1. My Styx MP3s. Obviously, 2004 was the weirdest year in American history. We know this in our guts not only because of the rise of plastic-surgery reality shows, but also because this year the Styx song "The Best of Times" achieved its full historic potential. I don’t think I heard it once on the radio, but downloaded off of Limewire, "The Best of Times" was not just hooky and good — it was a prescient statement about the life of every person I know and love. Someone told me the album Paradise Theater was a pro-Reagan manifesto, and maybe it’s true — which only proves how fucked up 2004 was. This year, Reagan — whom Baby Bush’s buddies in the religious right deemed too liberal — actually looked comparatively presidential. Consider this: At least his wordplay was intentional.

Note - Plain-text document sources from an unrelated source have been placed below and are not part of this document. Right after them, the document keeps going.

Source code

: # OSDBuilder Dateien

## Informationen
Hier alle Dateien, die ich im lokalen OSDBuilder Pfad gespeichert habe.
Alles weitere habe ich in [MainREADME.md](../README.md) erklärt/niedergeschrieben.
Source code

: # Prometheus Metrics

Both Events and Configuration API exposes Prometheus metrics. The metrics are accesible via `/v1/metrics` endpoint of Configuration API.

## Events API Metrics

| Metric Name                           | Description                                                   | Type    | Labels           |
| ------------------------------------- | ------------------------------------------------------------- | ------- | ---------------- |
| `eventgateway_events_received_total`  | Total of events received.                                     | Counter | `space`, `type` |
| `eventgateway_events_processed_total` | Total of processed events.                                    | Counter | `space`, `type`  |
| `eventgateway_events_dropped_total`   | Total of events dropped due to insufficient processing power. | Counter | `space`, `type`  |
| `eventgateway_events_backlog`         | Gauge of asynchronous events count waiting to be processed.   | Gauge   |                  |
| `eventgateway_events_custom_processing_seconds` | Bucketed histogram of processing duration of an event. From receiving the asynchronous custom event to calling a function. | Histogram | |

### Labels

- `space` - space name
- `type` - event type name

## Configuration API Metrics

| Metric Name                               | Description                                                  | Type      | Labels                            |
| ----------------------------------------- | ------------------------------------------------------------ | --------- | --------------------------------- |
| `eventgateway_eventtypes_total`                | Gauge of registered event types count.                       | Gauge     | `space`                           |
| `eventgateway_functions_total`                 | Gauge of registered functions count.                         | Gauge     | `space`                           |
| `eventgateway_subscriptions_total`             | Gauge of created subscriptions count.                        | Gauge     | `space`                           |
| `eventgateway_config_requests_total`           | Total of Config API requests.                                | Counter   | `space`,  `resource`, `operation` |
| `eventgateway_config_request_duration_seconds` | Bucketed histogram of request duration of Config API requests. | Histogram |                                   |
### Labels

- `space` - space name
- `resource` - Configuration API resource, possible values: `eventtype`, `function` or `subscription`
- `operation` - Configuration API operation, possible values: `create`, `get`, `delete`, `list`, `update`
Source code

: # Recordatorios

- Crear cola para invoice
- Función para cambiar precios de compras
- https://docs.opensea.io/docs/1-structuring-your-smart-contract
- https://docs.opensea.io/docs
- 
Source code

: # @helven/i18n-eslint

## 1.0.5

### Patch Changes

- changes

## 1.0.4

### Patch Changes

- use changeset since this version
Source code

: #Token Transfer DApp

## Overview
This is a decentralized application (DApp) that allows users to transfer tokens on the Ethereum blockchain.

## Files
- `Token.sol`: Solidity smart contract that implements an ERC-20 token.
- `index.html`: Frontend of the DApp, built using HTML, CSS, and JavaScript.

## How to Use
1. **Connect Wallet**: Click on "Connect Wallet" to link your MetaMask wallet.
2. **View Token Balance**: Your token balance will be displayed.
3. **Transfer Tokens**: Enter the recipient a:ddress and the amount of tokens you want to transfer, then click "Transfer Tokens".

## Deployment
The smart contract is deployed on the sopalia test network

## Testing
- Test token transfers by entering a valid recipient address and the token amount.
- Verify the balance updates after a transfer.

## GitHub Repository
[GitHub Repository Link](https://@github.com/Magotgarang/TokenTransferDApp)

2. Eric Gagne. Never got to see Guns N’ Roses at the Coliseum, but watching pitcher Eric Gagne at Dodger Stadium in 2004 — sauntering from the bullpen to the tune of "Welcome to the Jungle" — was a rock & roll moment for the history books. Gagne’s monstrous streak of 84 consecutive saves felt somehow inevitable as you watched it go down — casual, even effortless. As he confessed to Kevin and Bean on KROQ shortly before blowing it, the truth was that he was scared every time. But of course he was — you can only tap into the frequency of perfection for so long without feeling a little funky. And though his run may have ended, for fans, it will forever inspire. Dude’s a superhero.

3. Howard Stern. 2004 was the year Howard Stern grew up, and proved that the freedom to talk dirty with porn stars is no luxury — it’s a pillar of American democracy. As Stern’s battle with Clear Channel, the FCC and the Bush regime proved, "entertainment" is the canary in the coal mine of free speech; censors and fascists always attack the fluff makers first. The irony of Stern’s defection to satellite radio — alongside his Viacom boss, Mel Karmazin — is that Clear Channel would never have become so powerful if media fat cats like Karmazin hadn’t lobbied the FCC for deregulation in the first place. At least Stern and Karmazin have the balls to bail on two-timing bedfellows.

4. The Death of On Air With Ryan Seacrest. The market is cruel, the market is fickle, and, sometimes, the market is right.

5. Oldies 1260 and 540 AM/Saul Levine. Standing up to both Clear Channel and Viacom/Infinity, the mom-and-pop "True Oldies" stations (owned by Saul Levine) are reinventing oldies radio for people who actually like music. With a catalog of thousands of songs burned from old 45s, these stations make K-Earth and KOLA 99 virtually unlistenable by comparison. (When was the last time you heard "Pretty Ballerina" by the Left Banke, or "Bongo Rock" by Preston Epps?) Like Indie-103’s bosses, Levine doesn’t hope to make a killing. He just wants to make good radio. I told you it was a weird year.